In this ethnography, Mead lives in the Manus village of Peri, where she conducts "six months' concentrated and uninterrupted field work" in which she focuses on how Manus children grew up (p.12). The village is situated in a shallow lagoon, with houses on piles and people circulating via canoes that they learn to pilot at a young age. Mead studied the children through observation, but also by collecting their spontaneous drawings, asking them to interpret ink blots, collecting interpretations of events, and posing problem questions (p.210). Although six months may seem quite short for an ethnography of children's education, Mead explains that it is adequate: Whereas "our own society is so complex, so elaborate, that the most serious student can, at best, only hope to examine a part of the education process," she assures us that "in a simple society, without division of labour, without written records, without a large population ... it is possible for the investigator to master in a few months most of the tradition which it takes the natives years to learn" (p.8). I have my doubts.

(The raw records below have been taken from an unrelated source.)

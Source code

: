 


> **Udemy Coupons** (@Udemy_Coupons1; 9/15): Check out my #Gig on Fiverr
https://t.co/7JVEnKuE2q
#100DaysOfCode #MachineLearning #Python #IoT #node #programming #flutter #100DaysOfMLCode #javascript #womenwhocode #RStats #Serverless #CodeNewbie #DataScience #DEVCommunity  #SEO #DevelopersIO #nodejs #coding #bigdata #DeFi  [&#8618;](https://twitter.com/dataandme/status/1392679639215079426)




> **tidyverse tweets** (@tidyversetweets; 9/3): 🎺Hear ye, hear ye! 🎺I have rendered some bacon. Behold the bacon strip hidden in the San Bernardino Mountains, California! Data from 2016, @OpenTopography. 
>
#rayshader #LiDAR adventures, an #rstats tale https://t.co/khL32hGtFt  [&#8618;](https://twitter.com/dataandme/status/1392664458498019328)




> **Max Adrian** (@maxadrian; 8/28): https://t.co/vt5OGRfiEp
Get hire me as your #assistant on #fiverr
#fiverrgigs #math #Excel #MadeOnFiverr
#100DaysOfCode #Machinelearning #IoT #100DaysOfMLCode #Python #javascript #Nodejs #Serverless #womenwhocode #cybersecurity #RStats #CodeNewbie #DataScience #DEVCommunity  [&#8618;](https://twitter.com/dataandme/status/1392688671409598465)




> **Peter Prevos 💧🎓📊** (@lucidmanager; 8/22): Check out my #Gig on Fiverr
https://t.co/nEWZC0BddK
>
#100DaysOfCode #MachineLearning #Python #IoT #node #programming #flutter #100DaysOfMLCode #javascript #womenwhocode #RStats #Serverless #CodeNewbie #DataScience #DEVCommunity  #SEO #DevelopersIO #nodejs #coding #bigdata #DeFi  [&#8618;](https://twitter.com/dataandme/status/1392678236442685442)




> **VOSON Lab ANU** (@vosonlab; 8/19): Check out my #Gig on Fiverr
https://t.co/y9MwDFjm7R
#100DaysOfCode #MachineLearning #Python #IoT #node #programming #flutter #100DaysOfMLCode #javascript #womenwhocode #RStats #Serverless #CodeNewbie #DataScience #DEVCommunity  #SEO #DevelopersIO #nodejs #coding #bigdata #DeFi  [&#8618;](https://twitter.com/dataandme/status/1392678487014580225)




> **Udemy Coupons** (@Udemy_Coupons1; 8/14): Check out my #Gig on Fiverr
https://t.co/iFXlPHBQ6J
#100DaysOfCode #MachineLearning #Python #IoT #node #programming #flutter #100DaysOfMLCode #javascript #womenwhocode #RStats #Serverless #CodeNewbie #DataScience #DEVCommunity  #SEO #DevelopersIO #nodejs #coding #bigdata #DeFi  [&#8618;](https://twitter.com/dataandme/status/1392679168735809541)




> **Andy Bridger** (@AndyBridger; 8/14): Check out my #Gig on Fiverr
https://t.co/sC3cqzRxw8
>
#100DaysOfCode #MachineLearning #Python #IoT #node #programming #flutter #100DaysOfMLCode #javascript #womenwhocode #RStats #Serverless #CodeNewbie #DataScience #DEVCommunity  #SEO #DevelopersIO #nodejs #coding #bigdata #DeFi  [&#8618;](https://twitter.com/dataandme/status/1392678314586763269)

But nevertheless it's clear that Mead learned a great deal, enough to produce a vivid cultural sketch that makes this book very readable. Mead describes how the Manus teach their children basic safety early (swimming, canoeing, fire, hygiene), then spoil them endlessly (especially the fathers) while leaving them largely to their own devices. This constant indulgence, she says, produces the predictable result: the children regard their parents with contempt and expect them to make sacrifices with no return. Consequently, Mead says, the Manus are a society of self-reliant individuals, materialistic and acquisitive, and with middling respect for their ancestors.

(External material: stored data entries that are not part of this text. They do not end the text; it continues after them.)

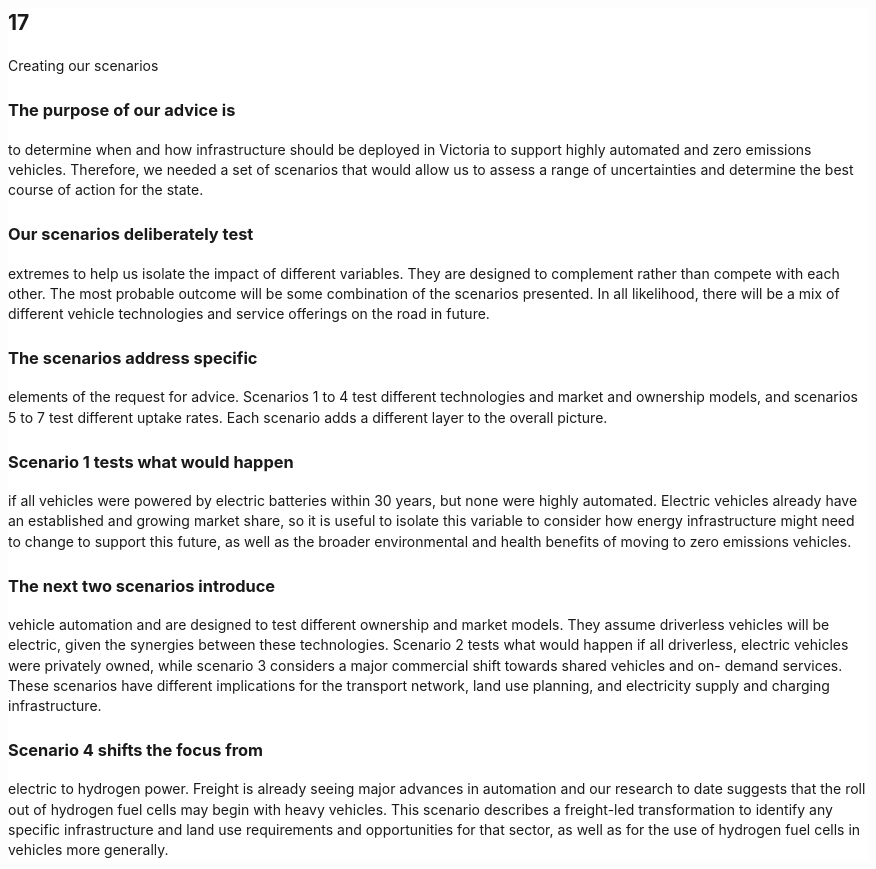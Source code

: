 ## 17

Creating our scenarios

### The purpose of our advice is
to determine when and how infrastructure should be deployed in Victoria to support highly automated
and zero emissions vehicles.
Therefore, we needed a set of scenarios that would allow us to assess a range of uncertainties and
determine the best course of action for the state.

### Our scenarios deliberately test
extremes to help us isolate the impact of different variables. They are designed to complement rather
than compete with each other. The most probable outcome will be some combination of the scenarios
presented. In all likelihood, there will be a mix of different vehicle technologies and service offerings
on the road in future.

### The scenarios address specific
elements of the request for advice.
Scenarios 1 to 4 test different technologies and market and ownership models, and scenarios
5 to 7 test different uptake rates.
Each scenario adds a different layer to the overall picture.

### Scenario 1 tests what would happen
if all vehicles were powered by electric batteries within 30 years, but none were highly automated. Electric
vehicles already have an established and growing market share, so it is useful to isolate this variable to
consider how energy infrastructure might need to change to support this future, as well as the broader
environmental and health benefits of moving to zero emissions vehicles.

### The next two scenarios introduce
vehicle automation and are designed to test different ownership and market models. They assume
driverless vehicles will be electric, given the synergies between these technologies. Scenario 2
tests what would happen if all driverless, electric vehicles were privately owned, while scenario 3
considers a major commercial shift towards shared vehicles and on- demand services. These scenarios
have different implications for the transport network, land use planning, and electricity supply and charging
infrastructure.

### Scenario 4 shifts the focus from
electric to hydrogen power. Freight is already seeing major advances in automation and our research to date
suggests that the roll out of hydrogen fuel cells may begin with heavy vehicles. This scenario describes a
freight-led transformation to identify any specific infrastructure and land use requirements and opportunities
for that sector, as well as for the use of hydrogen fuel cells in vehicles more generally.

One might suspect that Mead's conclusions, based on six months of fieldwork, are overdrawn. Those concerns are not assuaged in Mead's last four chapters, in which she draws equivalences between the Manus society and that of the United States. The Manus are acquisitive, constantly thinking about how to acquire dogs' teeth, which serve as their currency; people in the US are acquisitive too! The Manus spoil their children; so do we! And she also provides less flattering contrasts, arguing that the Manus do a better job of teaching respect for property than parents in the US do: they don't treat different kinds of property differently, like "American parents who let the child tear the almanac and the telephone book and then wonder at its grieved astonishment when it is slapped for tearing up the family Bible" (p.28). When Mead makes such rough generalizations about her own culture, not even considering its considerable class and region differences, I begin to suspect rough generalizations about the Manus too.
Nevertheless, the book is absolutely fascinating and I enjoyed it quite a bit. Mead has managed to pack in a lot of detail about Manus culture, from marriage to birth to childhood and adolescence. As with her previous book, I wouldn't take this one as a model in terms of methodology, but I'd still recommend it.